Marginal standardisation with mixed models

Marginal standardisation with mixed models #

Note: this is preliminary work and may contain errors.

The basic presentation of marginal standardisation in the epidemiological literature is of averaging the effect of an exposure over a discrete confounder. For example, if $Z$ is our confounder $Pr(outcome \vert exposure) = \sum_{Z}Pr(outcome \vert exposure, Z=z)Pr(Z=z)$. The idea is to obtain population averaged effects. Marginal standardisation is also used in the trials literature, often to obtain relative risks or risk differences from models like a Binomial-logistic that do not naturally have that interpretation and where there may be covariates. We can calculate fitted probabilities for trial participants under both treatment and control conditions and then take their ratio or difference.
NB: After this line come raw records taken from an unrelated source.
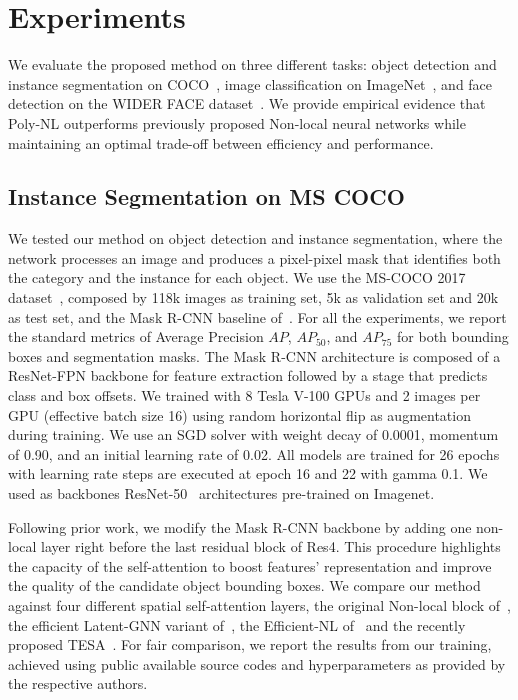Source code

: \documentclass[10pt,twocolumn,letterpaper]{article}
\begin{document}
\section{Experiments}
We evaluate the proposed method on three different tasks: object detection and instance segmentation on COCO~\cite{lin2014microsoft}, image classification on ImageNet~\cite{russakovsky2015imagenet}, and face detection on the WIDER FACE dataset~\cite{yang2016wider}. We provide empirical evidence that Poly-NL outperforms previously proposed Non-local neural networks while maintaining an optimal trade-off between efficiency and performance.

\subsection{Instance Segmentation on MS COCO}
We tested our method on object detection and instance segmentation, where the network processes an image and produces a pixel-pixel mask that identifies both the category and the instance for each object. We use the MS-COCO 2017 dataset~\cite{lin2014microsoft}, composed by 118k images as training set, 5k as validation set and 20k as test set, and the Mask R-CNN baseline of~\cite{he2017mask}. For all the experiments, we report the standard metrics of Average Precision $AP$, $AP_{50}$, and $AP_{75}$ for both bounding boxes and segmentation masks. The Mask R-CNN architecture is composed of a ResNet-FPN backbone for feature extraction followed by a stage that predicts class and box offsets. We trained with 8 Tesla V-100 GPUs and 2 images per GPU (effective batch size 16) using random horizontal flip as augmentation during training. We use an SGD solver with weight decay of 0.0001, momentum of 0.90, and an initial learning rate of 0.02. All models are trained for 26 epochs with learning rate steps are executed at epoch 16 and 22 with gamma 0.1. We used as backbones ResNet-50~\cite{he2016deep} architectures pre-trained on Imagenet.

Following prior work, we modify the Mask R-CNN backbone by adding one non-local layer right before the last residual block of Res4. This procedure highlights the capacity of the self-attention to boost features' representation and improve the quality of the candidate object bounding boxes. We compare our method against four different spatial self-attention layers, the original Non-local block of~\cite{wang2018non}, the efficient Latent-GNN variant of~\cite{zhang2019latentgnn}, the Efficient-NL of~\cite{shen2021efficient} and the recently proposed TESA~\cite{babiloni2020tesa}. For fair comparison, we report the results from our training, achieved using public available source codes and hyperparameters as provided by the respective authors. 
\end{document}
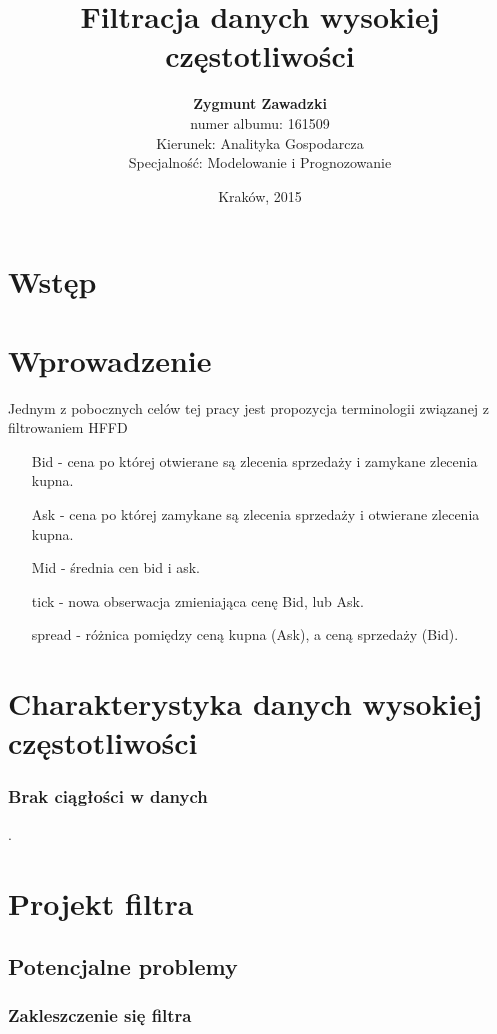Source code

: \documentclass[a4paper,12pt,openany, DIV=calc]{scrbook}
\author{{\LARGE \textbf{Zygmunt Zawadzki}}\\
numer albumu: 161509\\
Kierunek: Analityka Gospodarcza\\
Specjalność: Modelowanie i Prognozowanie}
\title{Filtracja danych wysokiej częstotliwości}
\date{Kraków, 2015}
\begin{document}
\maketitle

\tableofcontents
\chapter*{Wstęp}


\chapter{Wprowadzenie}

Jednym z pobocznych celów tej pracy jest propozycja terminologii związanej z filtrowaniem HFFD

\begin{itemize}

\item[Bid] - cena po której otwierane są zlecenia sprzedaży i zamykane zlecenia kupna.
\item[Ask] - cena po której zamykane są zlecenia sprzedaży i otwierane zlecenia kupna.
\item[Mid] - średnia cen bid i ask.
\item[tick] - nowa obserwacja zmieniająca cenę Bid, lub Ask.
\item[spread] - różnica pomiędzy ceną kupna (Ask), a ceną sprzedaży (Bid).
\end{itemize}

\chapter{Charakterystyka danych wysokiej częstotliwości}

\subsection{Brak ciągłości w danych}.

\chapter{Projekt filtra}

\section{Potencjalne problemy}

\subsection{Zakleszczenie się filtra}
\end{document}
Things become more complex though when we have clustering or correlation between the observations as we need to also average over the random effects in a mixed model. This document is a proposal for how one could do that. I’ll provide a statistical explanation of the idea then some code to implement it in R.

Statistical model #

Relative risk #

To generalise the description above we assume that the covariates are stochastic and drawn from some set of possible value $X \in \mathcal{X}$. We assume a generalised linear mixed model, which have the random effects $\mathbf{u} \sim N(0,D)$. We use $d$ to represent our treatment effect indicator. The linear predictor for an individual $i=1,…,n$ is then: $$ \eta_i = d_i \alpha + x_i \gamma + z_i \mathbf{u} $$ We also represent all the model parameters as $\Theta$ and notate $E(y|d,\mathbf{u},X,\Theta) = \mu_d(\mathbf{u},X,\Theta) = h^{-1}(\eta_i)$ where $h^{-1}$ is the link function.
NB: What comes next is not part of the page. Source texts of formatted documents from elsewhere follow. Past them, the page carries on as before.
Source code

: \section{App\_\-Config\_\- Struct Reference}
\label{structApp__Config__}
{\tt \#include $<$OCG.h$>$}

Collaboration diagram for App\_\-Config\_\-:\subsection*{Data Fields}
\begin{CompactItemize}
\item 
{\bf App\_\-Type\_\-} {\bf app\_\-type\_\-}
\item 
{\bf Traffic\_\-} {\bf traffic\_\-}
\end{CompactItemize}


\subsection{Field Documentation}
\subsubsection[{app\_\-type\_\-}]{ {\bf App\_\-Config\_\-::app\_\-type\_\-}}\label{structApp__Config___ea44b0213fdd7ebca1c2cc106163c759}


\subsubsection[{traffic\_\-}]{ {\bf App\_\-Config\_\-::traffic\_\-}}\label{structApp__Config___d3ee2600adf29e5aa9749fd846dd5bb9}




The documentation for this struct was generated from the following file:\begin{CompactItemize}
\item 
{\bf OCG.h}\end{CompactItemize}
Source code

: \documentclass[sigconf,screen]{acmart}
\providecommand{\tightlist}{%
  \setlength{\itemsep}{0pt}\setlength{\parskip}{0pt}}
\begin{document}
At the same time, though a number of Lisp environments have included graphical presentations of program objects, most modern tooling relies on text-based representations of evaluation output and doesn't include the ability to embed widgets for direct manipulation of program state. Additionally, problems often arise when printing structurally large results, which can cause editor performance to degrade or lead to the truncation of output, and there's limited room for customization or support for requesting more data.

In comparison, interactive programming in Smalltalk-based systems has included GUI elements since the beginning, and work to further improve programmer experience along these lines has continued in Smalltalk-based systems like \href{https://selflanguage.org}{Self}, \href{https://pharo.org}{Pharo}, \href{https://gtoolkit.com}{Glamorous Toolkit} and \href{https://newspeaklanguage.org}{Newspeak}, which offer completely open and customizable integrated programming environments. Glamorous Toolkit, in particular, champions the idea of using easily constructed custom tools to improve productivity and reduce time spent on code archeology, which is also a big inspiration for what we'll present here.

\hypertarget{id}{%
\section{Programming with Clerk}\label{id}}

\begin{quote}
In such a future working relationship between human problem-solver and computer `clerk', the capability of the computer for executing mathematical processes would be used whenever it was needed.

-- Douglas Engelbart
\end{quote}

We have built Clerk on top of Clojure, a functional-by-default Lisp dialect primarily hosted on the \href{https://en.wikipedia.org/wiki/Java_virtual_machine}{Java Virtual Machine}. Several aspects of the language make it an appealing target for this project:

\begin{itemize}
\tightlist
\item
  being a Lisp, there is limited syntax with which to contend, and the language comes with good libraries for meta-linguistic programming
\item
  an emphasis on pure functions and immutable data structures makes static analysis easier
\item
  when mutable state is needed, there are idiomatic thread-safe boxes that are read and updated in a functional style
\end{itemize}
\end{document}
We focus on the relative risk here, but the analysis carries over to risk difference as well. The marginal standardisation relative risk is $$ RR = \frac{E[y|d=1,\Theta]}{E[y|d=0,\Theta]} = \frac{E_X[E_{\mathbf{u}}[\mu_1(\mathbf{u},X,\Theta)]]}{E_X[E_{\mathbf{u}}[\mu_0(\mathbf{u},X,\Theta)]]} $$ and equivalently the log relative risk is: $$ \log(RR) = \log(E_X[E_{\mathbf{u}}[\mu_1(\mathbf{u},X,\Theta)]]) - \log(E_X[E_{\mathbf{u}}[\mu_0(\mathbf{u},X,\Theta)]]) $$

The main issue we have here is the random effects, since: $$ E_{\mathbf{u}}[\mu_d(\mathbf{u},X,\Theta)] = \int \mu_d(\mathbf{u},X,\Theta) f_{\mathbf{u}}(\mathbf{u}) d\mathbf{u} $$ and the integral does not generally have a closed form solution. There are different strategies for handling this integral and expectation. One option is to approximate the integral using, for example, a Laplace approximation or Gaussian quadrature. An alternative option, and one I’ll pursue here, is to instead treat the random effects as missing data. McCulloch (1997) proposes a strategy for full maximum likelihood estimation that involves sampling the random effects using Markov Chain Monte Carlo (MCMC). MCMC can be used to obtaining samples of $\mathbf{u}$ since $f_{\mathbf{u}\vert y}(\mathbf{u}\vert y, X,\Theta) \propto f_{y \vert \mathbf{u}}(y \vert \mathbf{u}, X,\Theta)f_{\mathbf{u}}(\mathbf{u})$. So if we draw $M$ samples $\hat{\mathbf{u}}^{m}$ we can use the approximation: $$ E_{\mathbf{u}}[\mu_d(\mathbf{u},X,\Theta)] \approx \frac{1}{M}\sum_{m=1}^M \mu_d(\hat{\mathbf{u}}^m,X,\Theta) $$ To average over $X$ to estimate the outermost expectation, we just plug in the whole matrix $X$ and average the values. So, our estimator is: $$ \hat{RR} = \frac{\frac{1}{NM}\sum_{i=1}^N \sum_{m=1}^M \mu_1(\hat{\mathbf{u}}^m,x_i,\Theta)}{\frac{1}{NM}\sum_{i=1}^N \sum_{m=1}^M \mu_0(\hat{\mathbf{u}}^m,x_i,\Theta)} $$

Standard errors #

We will focus on the log relative risk and use the delta method to obtain our standard errors. To do this we need the gradient of the log relative risk with respect to the model parameters $\beta = [\alpha, \gamma]$: $$ \nabla_\beta \log(RR) = \nabla_\beta \log(E_X[E_{\mathbf{u}}[\mu_1(\mathbf{u},X,\Theta)]]) - \nabla_\beta \log(E_X[E_{\mathbf{u}}[\mu_0(\mathbf{u},X,\Theta)]]) $$ $$ = \frac{\nabla_\beta E_X[E_{\mathbf{u}}[\mu_1(\mathbf{u},X,\Theta)]]}{E_X[E_{\mathbf{u}}[\mu_1(\mathbf{u},X,\Theta)]]} - \frac{\nabla_\beta E_X[E_{\mathbf{u}}[\mu_0(\mathbf{u},X,\Theta)]]}{E_X[E_{\mathbf{u}}[\mu_0(\mathbf{u},X,\Theta)]]} $$ $$ = \frac{ E_X[E_{\mathbf{u}}[\nabla_\beta \mu_1(\mathbf{u},X,\Theta)]]}{E_X[E_{\mathbf{u}}[\mu_1(\mathbf{u},X,\Theta)]]} - \frac{ E_X[E_{\mathbf{u}}[\nabla_\beta \mu_0(\mathbf{u},X,\Theta)]]}{E_X[E_{\mathbf{u}}[\mu_0(\mathbf{u},X,\Theta)]]} $$ where we make sufficient assumptions to take the derivative inside the integral ($\mu$ is smooth etc.).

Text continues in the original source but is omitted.